Roberto Campos, minhas homenagens

334

Por Percival Puggina*
Final – Ao optar pelo Estado benevolente, ao qual todos recorrem em suas necessidades, garantidor de direitos reais e imaginários, provedor inesgotável, inclusive das mais insaciáveis demandas, o Brasil fez e faz, ao contrário, uma opção fundamental pela pobreza. Roberto Campos foi incisivo: “Ao contrário da mãe das Cartas Magnas democráticas – a Constituição de Filadélfia – que é, como diz o professor James Buchanan, a ‘política sem romance’, as constituições recentes fizeram o ‘romance da política’. Baseiam-se em dois erros. Primeiro, a ‘arrogância fatal’, de que nos fala Hayek, de pensar que o processo político é mais eficaz que o mercado na promoção do desenvolvimento. Segundo, a ideia romântica de que o Estado (…) é uma entidade benevolente e capaz. Essa idiotice foi mundialmente demolida com o colapso do socialismo na inesperada Revolução de 1989/91, no Leste Europeu.”

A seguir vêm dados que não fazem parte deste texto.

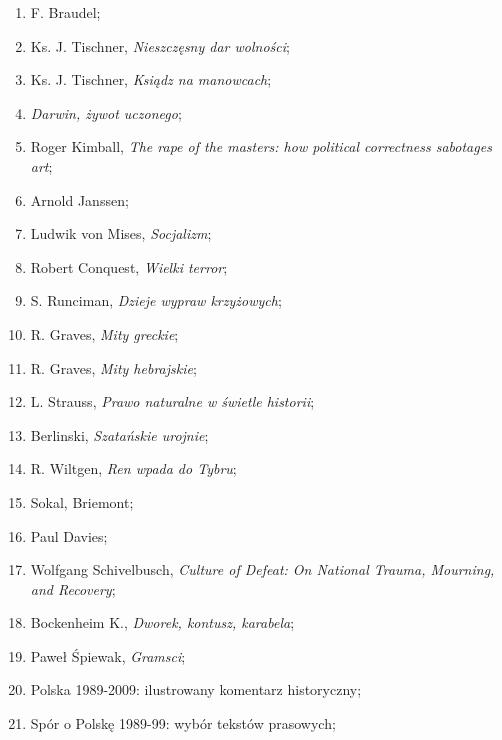 \documentclass[a4paper,11pt]{article}
\begin{document}
\begin{enumerate}
\item F. Braudel;

\item Ks. J. Tischner, \textit{Nieszczęsny dar wolności};

\item Ks. J. Tischner, \textit{Ksiądz na manowcach};

\item \textit{Darwin, żywot uczonego};

\item Roger Kimball, \textit{The rape of the masters: how political
    correctness sabotages art};

\item Arnold Janssen;

\item Ludwik von Mises, \textit{Socjalizm};

\item Robert Conquest, \textit{Wielki terror};

\item S. Runciman, \textit{Dzieje wypraw krzyżowych};

\item R. Graves, \textit{Mity greckie};

\item R. Graves, \textit{Mity hebrajskie};

\item L. Strauss, \textit{Prawo naturalne w świetle historii};

\item Berlinski, \textit{Szatańskie urojnie};

\item R. Wiltgen, \textit{Ren wpada do Tybru};

\item Sokal, Briemont;

\item Paul Davies;

\item Wolfgang Schivelbusch, \textit{Culture of Defeat: On National
    Trauma, Mourning, and Recovery};

\item Bockenheim K., \textit{Dworek, kontusz, karabela};

\item Paweł Śpiewak, \textit{Gramsci};

\item Polska 1989-2009: ilustrowany komentarz historyczny;

\item Spór o Polskę 1989-99: wybór tekstów prasowych;


\end{enumerate}
\end{document}

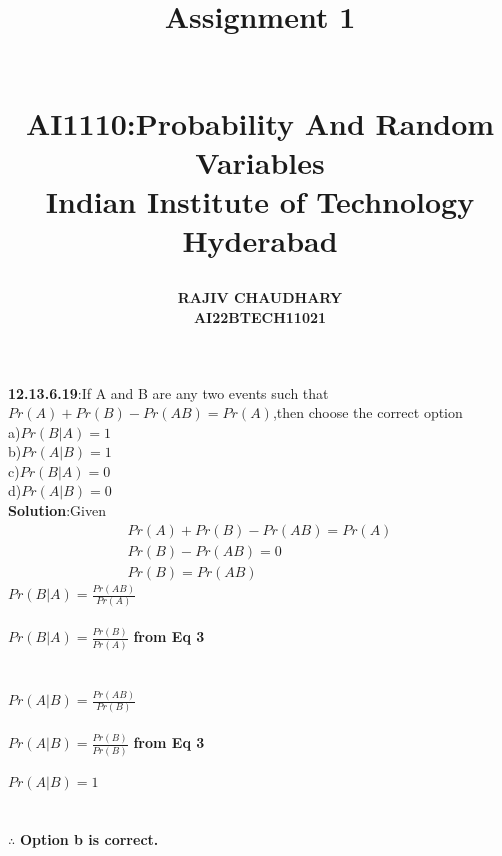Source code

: \documentclass[12pt]{article}
\title{\begin{Huge}\textbf{Assignment 1}\end{Huge}\\
\textbf{AI1110}:Probability And Random Variables\\
Indian Institute of Technology Hyderabad}
\author{\textbf{RAJIV CHAUDHARY}\\
\textbf{AI22BTECH11021}}
\date{}
\begin{document}
\maketitle
\textbf{12.13.6.19}:If A and B are any two events such that $Pr(A)+Pr(B)-Pr(AB)=Pr(A)$,then choose the correct option \\
a)$Pr(B|A)=1$\\b)$Pr(A|B)=1$\\
c)$Pr(B|A)=0$\\d)$Pr(A|B)=0$\\
\textbf{Solution}:Given
\begin{align}
Pr(A)+Pr(B)-Pr(AB)=Pr(A)\\
Pr(B)-Pr(AB)=0\\
Pr(B)=Pr(AB)
\end{align}
$Pr(B|A)=\frac{Pr(AB)}{Pr(A)}$\\\\
$Pr(B|A)=\frac{Pr(B)}{Pr(A)}$  \textbf{from Eq 3}
\\\\\\
$Pr(A|B)=\frac{Pr(AB)}{Pr(B)}$\\\\
$Pr(A|B)=\frac{Pr(B)}{Pr(B)}$ \textbf{from Eq 3}\\\\
$Pr(A|B)=1$\\\\\\
$\therefore$ \textbf{Option b is correct.}
\end{document}
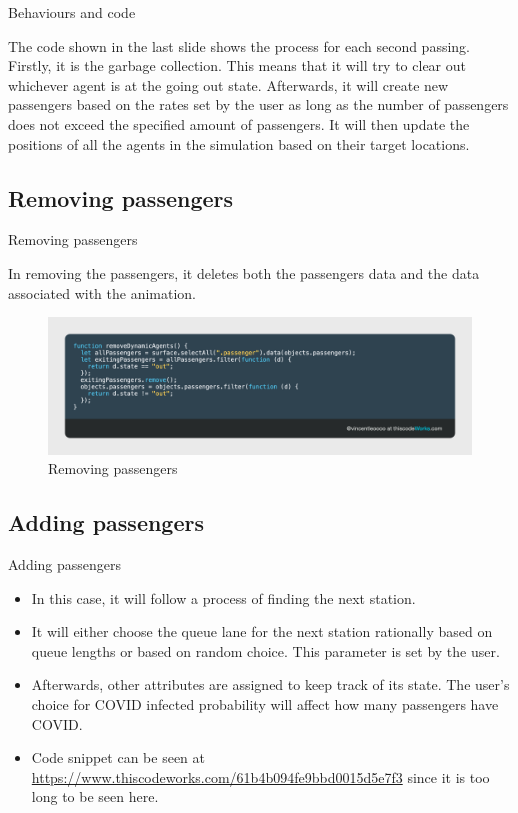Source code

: \documentclass{beamer}
\begin{document}
\begin{frame}{Behaviours and code}
	
	The code shown in the last slide shows the process for each second passing. Firstly, it is the garbage collection. This means that it will try to clear out whichever agent is at the going out state. Afterwards, it will create new passengers based on the rates set by the user as long as the number of passengers does not exceed the specified amount of passengers. It will then update the positions of all the agents in the simulation based on their target locations.
\end{frame}

\subsection{Removing passengers}

\begin{frame}{Removing passengers}
	
	In removing the passengers, it deletes both the passengers data and the data associated with the animation.
	
	\begin{figure}
		\includegraphics[width=\linewidth]{../img/remove-passengers}\caption{Removing passengers}
	\end{figure}
\end{frame}

\subsection{Adding passengers}

\begin{frame}{Adding passengers}
	
	\begin{itemize}
		\item In this case, it will follow a process of finding the next station.
		\item It will either choose the queue lane for the next station rationally based on queue lengths or based on random choice. This parameter is set by the user. 
		\item Afterwards, other attributes are assigned to keep track of its state. The user's choice for COVID infected probability will affect how many passengers have COVID.
		\item Code snippet can be seen at \url{https://www.thiscodeworks.com/61b4b094fe9bbd0015d5e7f3} since it is too long to be seen here.
	\end{itemize}
	
	
\end{frame}
\end{document}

O Brasil é a própria evidência do quanto foi prudente o ensino de Roberto Campos. Depois que tudo se comprovou errado, nosso país optou por tentar de novo. O PT criou o Foro de São Paulo e, em seguida, providenciou o caos. Teve, contudo, o cuidado de servir-se do bem-estar em primeiro lugar, com garçons de punhos alvos, jatinhos fretados e comprados e amantes distribuídas pelas folhas de pagamento do setor público e empreiteiras corruptas. Foi fácil proporcionar ao país a crise em curso. Bastou optar por Celso Furtado e Maria da Conceição Tavares na economia, por Paulo Freire na educação, por Lula na política. E, num país católico, claro, entregar a CNBB aos cuidados teológicos de Leonardo Boff. Foi isso que nosso país fez. E tem, agora, a tarefa de desfazer.
Roberto Campos afirmou que a pobreza não pode ser vista como “uma imposição da fatalidade”. Pelo viés oposto, os influentes cidadãos acima mencionados não apenas levaram a sério o livro Veias abertas da América Latina, rejeitado pelo próprio autor, como o transformaram em catecismo didático – para que todos saibam que não somos pobres por conta própria, mas por culpa de ações do hemisfério Norte contra o hemisfério Sul. Com isso, em vez de nos preocuparmos com o mau gerenciamento do capital humano, dele negligenciamos, como apontava Campos. E confiamos a educação da juventude brasileira a uma pedagogia que, em vez de formar construtores do próprio destino, forma militantes para a utopia revolucionária, cujo melhor resultado acontece quando fracassa também nisso.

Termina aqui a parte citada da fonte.